Source texts of formatted documents.
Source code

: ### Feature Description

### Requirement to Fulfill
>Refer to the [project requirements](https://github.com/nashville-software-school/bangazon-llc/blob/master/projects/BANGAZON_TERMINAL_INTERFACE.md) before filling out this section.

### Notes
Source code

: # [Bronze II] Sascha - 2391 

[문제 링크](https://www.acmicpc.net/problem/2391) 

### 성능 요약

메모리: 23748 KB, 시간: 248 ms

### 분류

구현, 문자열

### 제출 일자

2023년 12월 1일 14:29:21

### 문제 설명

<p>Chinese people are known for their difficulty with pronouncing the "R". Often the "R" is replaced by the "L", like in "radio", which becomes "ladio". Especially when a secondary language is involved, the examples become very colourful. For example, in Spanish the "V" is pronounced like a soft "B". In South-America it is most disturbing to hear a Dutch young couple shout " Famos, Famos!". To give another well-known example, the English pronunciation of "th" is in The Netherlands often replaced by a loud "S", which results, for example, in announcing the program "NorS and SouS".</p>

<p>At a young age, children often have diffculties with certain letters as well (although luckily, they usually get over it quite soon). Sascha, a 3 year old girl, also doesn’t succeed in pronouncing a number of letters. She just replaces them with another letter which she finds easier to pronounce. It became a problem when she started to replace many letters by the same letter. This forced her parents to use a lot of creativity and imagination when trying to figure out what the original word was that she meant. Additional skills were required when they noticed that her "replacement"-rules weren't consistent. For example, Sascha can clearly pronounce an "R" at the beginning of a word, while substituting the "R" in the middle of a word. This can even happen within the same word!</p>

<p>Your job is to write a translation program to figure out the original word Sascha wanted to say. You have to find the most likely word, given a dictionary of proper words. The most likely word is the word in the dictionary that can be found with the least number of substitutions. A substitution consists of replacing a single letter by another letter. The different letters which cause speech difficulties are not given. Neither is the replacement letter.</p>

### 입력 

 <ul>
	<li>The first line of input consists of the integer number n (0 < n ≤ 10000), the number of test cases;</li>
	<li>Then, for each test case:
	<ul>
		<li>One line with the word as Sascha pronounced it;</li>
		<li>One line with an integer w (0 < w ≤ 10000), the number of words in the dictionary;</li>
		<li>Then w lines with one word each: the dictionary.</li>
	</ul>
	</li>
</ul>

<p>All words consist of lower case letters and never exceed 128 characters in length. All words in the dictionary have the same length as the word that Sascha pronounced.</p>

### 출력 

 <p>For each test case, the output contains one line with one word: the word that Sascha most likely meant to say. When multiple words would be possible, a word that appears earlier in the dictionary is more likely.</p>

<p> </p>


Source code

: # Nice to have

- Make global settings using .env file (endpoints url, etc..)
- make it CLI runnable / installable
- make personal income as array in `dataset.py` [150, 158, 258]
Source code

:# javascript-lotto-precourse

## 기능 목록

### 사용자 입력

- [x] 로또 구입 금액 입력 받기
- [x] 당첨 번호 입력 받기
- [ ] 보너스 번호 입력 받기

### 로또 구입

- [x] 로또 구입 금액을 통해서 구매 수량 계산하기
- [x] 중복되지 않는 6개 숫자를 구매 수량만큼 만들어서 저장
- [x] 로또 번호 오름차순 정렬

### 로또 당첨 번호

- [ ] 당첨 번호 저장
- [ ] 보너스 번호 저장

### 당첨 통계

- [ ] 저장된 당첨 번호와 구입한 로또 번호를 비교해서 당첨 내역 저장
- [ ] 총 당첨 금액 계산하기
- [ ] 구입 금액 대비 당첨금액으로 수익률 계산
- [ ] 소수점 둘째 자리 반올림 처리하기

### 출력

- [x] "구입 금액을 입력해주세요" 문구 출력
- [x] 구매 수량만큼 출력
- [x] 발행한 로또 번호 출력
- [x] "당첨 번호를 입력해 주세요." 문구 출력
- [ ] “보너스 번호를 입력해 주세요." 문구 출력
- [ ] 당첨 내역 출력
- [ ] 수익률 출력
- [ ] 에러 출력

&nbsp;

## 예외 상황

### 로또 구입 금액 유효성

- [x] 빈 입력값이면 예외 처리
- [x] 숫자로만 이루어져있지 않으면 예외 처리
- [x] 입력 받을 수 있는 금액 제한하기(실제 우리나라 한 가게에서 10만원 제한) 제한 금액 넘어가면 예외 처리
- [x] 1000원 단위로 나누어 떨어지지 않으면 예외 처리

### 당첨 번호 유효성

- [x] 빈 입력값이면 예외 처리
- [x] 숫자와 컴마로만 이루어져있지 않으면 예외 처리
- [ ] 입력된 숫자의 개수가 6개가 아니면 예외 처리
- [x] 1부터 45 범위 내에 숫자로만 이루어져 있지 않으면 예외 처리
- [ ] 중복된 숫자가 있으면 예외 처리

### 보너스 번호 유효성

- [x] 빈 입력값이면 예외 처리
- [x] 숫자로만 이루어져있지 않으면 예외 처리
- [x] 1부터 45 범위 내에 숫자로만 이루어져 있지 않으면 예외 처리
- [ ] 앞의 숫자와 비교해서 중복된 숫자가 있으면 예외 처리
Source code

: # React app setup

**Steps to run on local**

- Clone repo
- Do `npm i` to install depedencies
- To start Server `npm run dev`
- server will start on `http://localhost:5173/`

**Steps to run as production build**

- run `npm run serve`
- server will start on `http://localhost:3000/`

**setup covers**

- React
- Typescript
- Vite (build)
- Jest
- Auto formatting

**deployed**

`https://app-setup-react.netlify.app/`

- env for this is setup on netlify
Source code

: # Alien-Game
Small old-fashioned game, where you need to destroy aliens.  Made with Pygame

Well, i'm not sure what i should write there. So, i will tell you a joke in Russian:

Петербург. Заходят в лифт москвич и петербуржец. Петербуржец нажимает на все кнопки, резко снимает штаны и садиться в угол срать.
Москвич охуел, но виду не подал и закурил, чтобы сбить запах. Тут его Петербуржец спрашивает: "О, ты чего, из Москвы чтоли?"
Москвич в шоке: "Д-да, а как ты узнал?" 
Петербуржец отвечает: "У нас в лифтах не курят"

WHAT YOU WILL DO. Check the data for the word "수량만큼" and pull out the lines that have it.

EXERCISE RESULT.
- [x] 중복되지 않는 6개 숫자를 구매 수량만큼 만들어서 저장
- [x] 구매 수량만큼 출력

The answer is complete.